NORMANDY (Operation OVERLORD)
At around 15 minutes past midnight on the night of 5th/6th June 1944 Six Horsa Gliders carrying members of Major John Howard’s reinforced Letter D Company of the 2nd (Airborne) Battalion of the Oxfordshire and Buckinghamshire Light Infantry (known regimentally as the 52nd due to the regimental affectation of calling the two regular battalions by their pre 1881 titles:- 1st Battalion were originally the 43rd Light Infantry and the 2nd Battalion the 52nd Light Infantry) began landing in Normandy, their task was to capture two bridges over the Orne River and the Caen Canal, vital to the holding of the left flank of the invasion, and to hold them until relieved by the 7th (Light Infantry) Battalion of the Parachute Regiment. At least that was the plan, in the event only five gliders touched down near the two objectives; number 4 glider landed further East near the bridges at Varaville on the River Dives from where they had to make their way across the flooded Dives valley having many adventures before eventually rejoining Letter D Company on the 7th June.

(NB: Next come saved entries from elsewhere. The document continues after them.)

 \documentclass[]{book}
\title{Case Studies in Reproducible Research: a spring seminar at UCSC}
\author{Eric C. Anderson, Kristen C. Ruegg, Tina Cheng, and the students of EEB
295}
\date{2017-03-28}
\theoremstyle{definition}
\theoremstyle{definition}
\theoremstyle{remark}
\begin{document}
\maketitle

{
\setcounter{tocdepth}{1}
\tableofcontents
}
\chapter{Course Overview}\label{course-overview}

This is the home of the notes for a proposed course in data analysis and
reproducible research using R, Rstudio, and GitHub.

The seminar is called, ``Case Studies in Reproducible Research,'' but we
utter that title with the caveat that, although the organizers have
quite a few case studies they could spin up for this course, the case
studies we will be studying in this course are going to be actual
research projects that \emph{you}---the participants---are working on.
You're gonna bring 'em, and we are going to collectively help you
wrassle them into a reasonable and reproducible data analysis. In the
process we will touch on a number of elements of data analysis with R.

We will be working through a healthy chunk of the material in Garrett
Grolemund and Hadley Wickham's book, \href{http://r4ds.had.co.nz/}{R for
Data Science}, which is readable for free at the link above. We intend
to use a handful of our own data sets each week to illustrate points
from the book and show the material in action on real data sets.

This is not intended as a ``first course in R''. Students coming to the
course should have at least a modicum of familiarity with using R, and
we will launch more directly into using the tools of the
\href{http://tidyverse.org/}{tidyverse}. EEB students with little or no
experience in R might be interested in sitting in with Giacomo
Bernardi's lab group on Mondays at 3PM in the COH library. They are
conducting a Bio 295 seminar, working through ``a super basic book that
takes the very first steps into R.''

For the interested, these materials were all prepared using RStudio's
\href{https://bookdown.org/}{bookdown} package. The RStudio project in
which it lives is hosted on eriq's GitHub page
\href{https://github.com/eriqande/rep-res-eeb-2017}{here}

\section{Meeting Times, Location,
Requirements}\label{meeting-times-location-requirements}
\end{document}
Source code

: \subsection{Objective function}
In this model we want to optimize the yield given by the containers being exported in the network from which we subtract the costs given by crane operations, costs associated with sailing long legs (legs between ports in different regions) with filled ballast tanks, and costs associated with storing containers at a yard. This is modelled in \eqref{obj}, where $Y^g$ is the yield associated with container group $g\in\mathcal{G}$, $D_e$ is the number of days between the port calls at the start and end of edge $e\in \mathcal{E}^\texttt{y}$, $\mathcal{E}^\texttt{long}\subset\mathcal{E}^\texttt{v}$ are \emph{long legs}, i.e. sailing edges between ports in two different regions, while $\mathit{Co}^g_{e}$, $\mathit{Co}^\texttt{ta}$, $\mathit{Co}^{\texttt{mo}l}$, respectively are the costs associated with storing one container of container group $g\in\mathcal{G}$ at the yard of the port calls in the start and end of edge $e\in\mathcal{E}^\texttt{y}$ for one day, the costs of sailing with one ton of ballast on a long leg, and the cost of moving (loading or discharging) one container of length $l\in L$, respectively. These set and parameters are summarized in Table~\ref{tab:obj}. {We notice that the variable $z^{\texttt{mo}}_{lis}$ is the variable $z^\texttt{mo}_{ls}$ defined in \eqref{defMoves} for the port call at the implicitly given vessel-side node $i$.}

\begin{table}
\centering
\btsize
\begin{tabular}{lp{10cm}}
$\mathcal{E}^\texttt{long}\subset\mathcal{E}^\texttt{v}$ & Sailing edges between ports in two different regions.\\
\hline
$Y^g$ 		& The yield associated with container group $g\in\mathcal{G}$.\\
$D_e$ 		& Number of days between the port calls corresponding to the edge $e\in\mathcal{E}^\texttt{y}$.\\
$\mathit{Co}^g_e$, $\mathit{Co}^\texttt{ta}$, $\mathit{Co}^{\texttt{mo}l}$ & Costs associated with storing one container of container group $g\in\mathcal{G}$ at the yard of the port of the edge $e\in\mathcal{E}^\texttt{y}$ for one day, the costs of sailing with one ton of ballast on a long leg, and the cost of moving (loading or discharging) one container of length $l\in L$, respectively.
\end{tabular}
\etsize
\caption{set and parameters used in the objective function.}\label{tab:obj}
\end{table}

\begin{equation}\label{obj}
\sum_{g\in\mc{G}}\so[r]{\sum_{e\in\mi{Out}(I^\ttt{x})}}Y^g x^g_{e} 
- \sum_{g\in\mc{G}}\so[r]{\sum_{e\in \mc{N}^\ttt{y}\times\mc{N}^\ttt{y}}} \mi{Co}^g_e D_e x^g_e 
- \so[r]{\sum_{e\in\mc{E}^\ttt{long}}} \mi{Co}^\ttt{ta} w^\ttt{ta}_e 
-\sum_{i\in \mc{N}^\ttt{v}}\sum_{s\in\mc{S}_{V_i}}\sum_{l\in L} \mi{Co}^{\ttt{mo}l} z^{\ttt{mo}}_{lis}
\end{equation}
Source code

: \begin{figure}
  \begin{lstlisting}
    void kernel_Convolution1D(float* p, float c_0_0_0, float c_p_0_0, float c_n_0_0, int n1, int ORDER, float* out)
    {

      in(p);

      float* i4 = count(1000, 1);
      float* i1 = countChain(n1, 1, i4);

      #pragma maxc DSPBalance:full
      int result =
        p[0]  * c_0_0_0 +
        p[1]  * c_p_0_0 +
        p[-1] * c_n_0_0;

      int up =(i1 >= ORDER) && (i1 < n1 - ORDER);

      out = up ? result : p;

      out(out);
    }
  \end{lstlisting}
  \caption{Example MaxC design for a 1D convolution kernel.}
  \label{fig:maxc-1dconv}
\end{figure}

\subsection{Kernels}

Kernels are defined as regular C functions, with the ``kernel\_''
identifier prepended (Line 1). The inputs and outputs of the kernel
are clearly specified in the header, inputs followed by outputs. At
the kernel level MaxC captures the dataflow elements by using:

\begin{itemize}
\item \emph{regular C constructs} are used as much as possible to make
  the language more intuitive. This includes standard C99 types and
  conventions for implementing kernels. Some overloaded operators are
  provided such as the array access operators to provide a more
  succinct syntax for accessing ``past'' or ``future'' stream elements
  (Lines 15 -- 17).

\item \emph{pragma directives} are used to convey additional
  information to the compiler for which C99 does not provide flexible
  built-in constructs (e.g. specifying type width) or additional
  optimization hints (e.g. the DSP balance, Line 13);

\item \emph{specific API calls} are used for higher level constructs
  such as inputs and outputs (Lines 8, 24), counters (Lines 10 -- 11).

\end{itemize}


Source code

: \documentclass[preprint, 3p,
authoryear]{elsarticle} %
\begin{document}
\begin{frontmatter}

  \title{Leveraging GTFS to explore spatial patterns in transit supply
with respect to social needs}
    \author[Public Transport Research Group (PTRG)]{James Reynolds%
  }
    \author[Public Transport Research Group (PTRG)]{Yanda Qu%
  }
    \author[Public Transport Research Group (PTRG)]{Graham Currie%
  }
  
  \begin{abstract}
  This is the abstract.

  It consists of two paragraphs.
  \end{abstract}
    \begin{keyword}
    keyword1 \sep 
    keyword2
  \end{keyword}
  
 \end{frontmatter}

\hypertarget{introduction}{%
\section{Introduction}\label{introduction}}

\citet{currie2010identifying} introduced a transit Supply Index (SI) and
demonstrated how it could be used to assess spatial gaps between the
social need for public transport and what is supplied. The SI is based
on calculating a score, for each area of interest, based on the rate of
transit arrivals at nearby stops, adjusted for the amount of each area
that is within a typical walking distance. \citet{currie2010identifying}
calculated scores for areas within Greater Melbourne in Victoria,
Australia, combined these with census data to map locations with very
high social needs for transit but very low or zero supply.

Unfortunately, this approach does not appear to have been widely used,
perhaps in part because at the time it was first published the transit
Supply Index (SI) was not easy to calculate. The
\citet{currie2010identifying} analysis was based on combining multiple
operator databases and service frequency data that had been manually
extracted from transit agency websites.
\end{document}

The Canal and River bridges at Benouville were captured intact after a brisk fire fight and the code words for the capture of the intact bridges was sent out, in the words of the wireless operator Cpl Ted Tappenden, “ hello four dog, Ham and Jam, Ham and bloody Jam”. The “coup de main” party had lost two of its number killed in the assault, Lieutenant Den Brotheridge who died from a gunshot wound to the neck and L/Cpl Greenhaulgh who drowned in the “pond” after being thrown out of his glider when it crash landed.
At around 3am the “Bridge Prangers” were relieved by 7 PARA who took over responsibility for the bridges and under whose command Letter D Company now came. Lord Lovatt’s Commandos moved through the position around 1330hrs but it was not until 2115hrs that a relief force from the 3rd Division that had landed at Sword Beach reached the bridges.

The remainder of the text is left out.